Beneath this task are records; print exactly the stretch of them from the line with "In order to" through the line with "offline. FlatFish is", both ends included.

━━━━━━━━━━

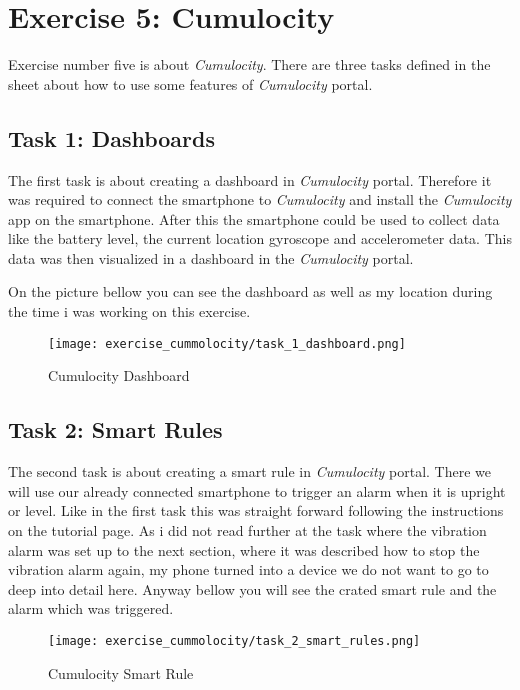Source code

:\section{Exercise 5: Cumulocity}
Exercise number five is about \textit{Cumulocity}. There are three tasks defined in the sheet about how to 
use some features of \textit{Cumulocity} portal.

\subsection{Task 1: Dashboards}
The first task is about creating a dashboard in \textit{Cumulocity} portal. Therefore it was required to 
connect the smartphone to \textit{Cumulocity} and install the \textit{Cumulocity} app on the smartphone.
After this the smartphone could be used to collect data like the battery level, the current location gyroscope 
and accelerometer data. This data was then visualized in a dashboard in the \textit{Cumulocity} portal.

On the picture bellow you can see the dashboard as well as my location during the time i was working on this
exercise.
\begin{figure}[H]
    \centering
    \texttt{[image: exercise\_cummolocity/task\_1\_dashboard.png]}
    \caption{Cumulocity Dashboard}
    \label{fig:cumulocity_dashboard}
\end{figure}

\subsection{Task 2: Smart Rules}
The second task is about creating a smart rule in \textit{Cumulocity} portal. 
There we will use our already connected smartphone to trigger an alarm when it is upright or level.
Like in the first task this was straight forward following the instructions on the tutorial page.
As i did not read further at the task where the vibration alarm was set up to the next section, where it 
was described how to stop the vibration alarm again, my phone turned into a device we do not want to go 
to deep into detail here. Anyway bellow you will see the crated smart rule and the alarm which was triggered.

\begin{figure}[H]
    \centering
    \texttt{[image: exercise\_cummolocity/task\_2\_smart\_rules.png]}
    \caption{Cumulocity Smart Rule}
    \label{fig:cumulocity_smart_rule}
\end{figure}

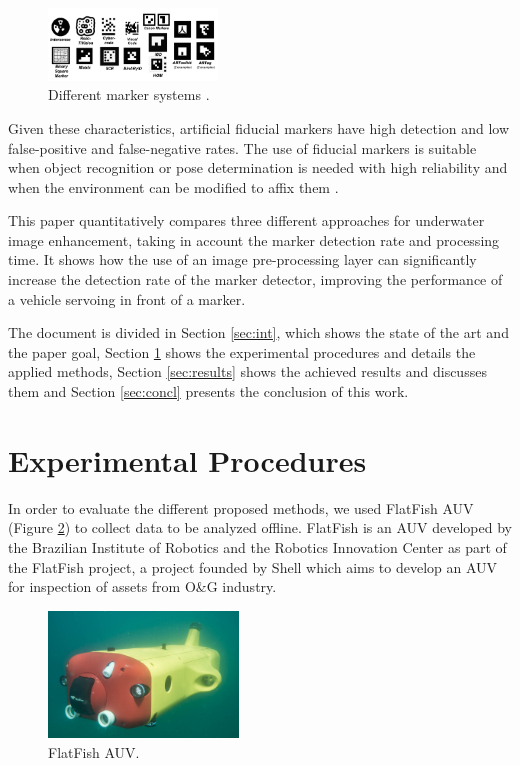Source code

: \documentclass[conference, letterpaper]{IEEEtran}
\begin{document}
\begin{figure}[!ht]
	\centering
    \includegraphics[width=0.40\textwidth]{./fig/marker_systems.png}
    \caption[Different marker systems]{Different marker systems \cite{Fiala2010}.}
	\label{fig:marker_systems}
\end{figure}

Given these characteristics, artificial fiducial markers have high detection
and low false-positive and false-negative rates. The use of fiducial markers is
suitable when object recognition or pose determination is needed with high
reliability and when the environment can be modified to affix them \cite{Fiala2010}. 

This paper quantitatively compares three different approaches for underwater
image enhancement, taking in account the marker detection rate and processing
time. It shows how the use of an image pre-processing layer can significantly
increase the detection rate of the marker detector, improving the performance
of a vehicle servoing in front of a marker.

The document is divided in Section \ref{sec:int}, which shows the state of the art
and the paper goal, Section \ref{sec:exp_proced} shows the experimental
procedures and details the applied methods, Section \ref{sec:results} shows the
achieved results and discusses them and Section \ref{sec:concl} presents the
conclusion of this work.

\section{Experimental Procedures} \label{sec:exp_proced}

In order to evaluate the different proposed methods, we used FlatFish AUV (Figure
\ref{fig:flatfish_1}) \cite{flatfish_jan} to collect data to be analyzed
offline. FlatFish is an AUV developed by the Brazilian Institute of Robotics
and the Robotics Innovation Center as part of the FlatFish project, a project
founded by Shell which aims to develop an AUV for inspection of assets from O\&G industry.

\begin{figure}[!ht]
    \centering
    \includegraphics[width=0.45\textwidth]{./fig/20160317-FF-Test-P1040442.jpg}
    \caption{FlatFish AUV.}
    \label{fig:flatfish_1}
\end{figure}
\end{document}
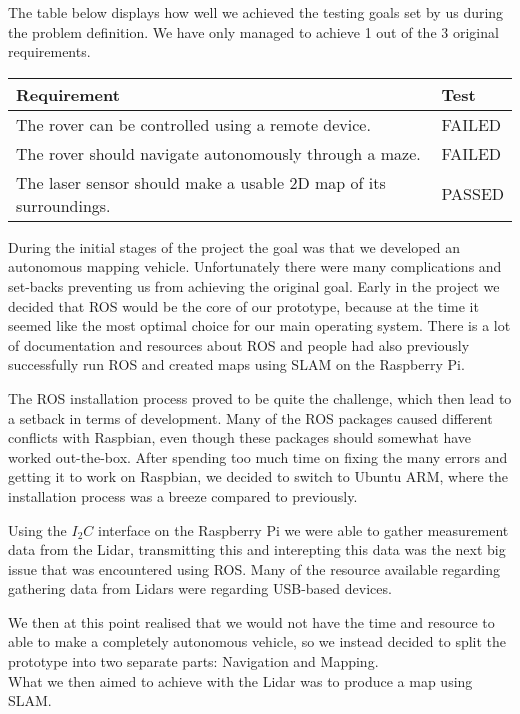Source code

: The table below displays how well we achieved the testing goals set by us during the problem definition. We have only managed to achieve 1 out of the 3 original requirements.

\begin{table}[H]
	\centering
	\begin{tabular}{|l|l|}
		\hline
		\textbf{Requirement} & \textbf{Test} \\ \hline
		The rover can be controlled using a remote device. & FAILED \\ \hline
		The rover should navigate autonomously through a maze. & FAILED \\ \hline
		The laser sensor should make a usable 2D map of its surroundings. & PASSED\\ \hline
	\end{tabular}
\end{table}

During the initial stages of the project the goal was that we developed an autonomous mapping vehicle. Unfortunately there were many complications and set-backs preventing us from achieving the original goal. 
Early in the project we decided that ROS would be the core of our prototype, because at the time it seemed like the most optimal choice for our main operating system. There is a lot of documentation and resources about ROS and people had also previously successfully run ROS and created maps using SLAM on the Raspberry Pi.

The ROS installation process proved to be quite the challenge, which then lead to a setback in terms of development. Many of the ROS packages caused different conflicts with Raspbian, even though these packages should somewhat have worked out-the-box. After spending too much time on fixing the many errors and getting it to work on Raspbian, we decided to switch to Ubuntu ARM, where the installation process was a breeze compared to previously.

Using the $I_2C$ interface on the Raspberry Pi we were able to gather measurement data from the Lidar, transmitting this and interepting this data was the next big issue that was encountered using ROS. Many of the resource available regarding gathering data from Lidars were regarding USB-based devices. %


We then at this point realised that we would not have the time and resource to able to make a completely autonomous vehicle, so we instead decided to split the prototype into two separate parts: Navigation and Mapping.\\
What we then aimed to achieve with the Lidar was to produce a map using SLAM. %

━━━━━━━━━━

• Answer box
In order to evaluate the different proposed methods, we used FlatFish AUV (Figure
\ref{fig:flatfish_1}) \cite{flatfish_jan} to collect data to be analyzed
offline. FlatFish is an AUV developed by the Brazilian Institute of Robotics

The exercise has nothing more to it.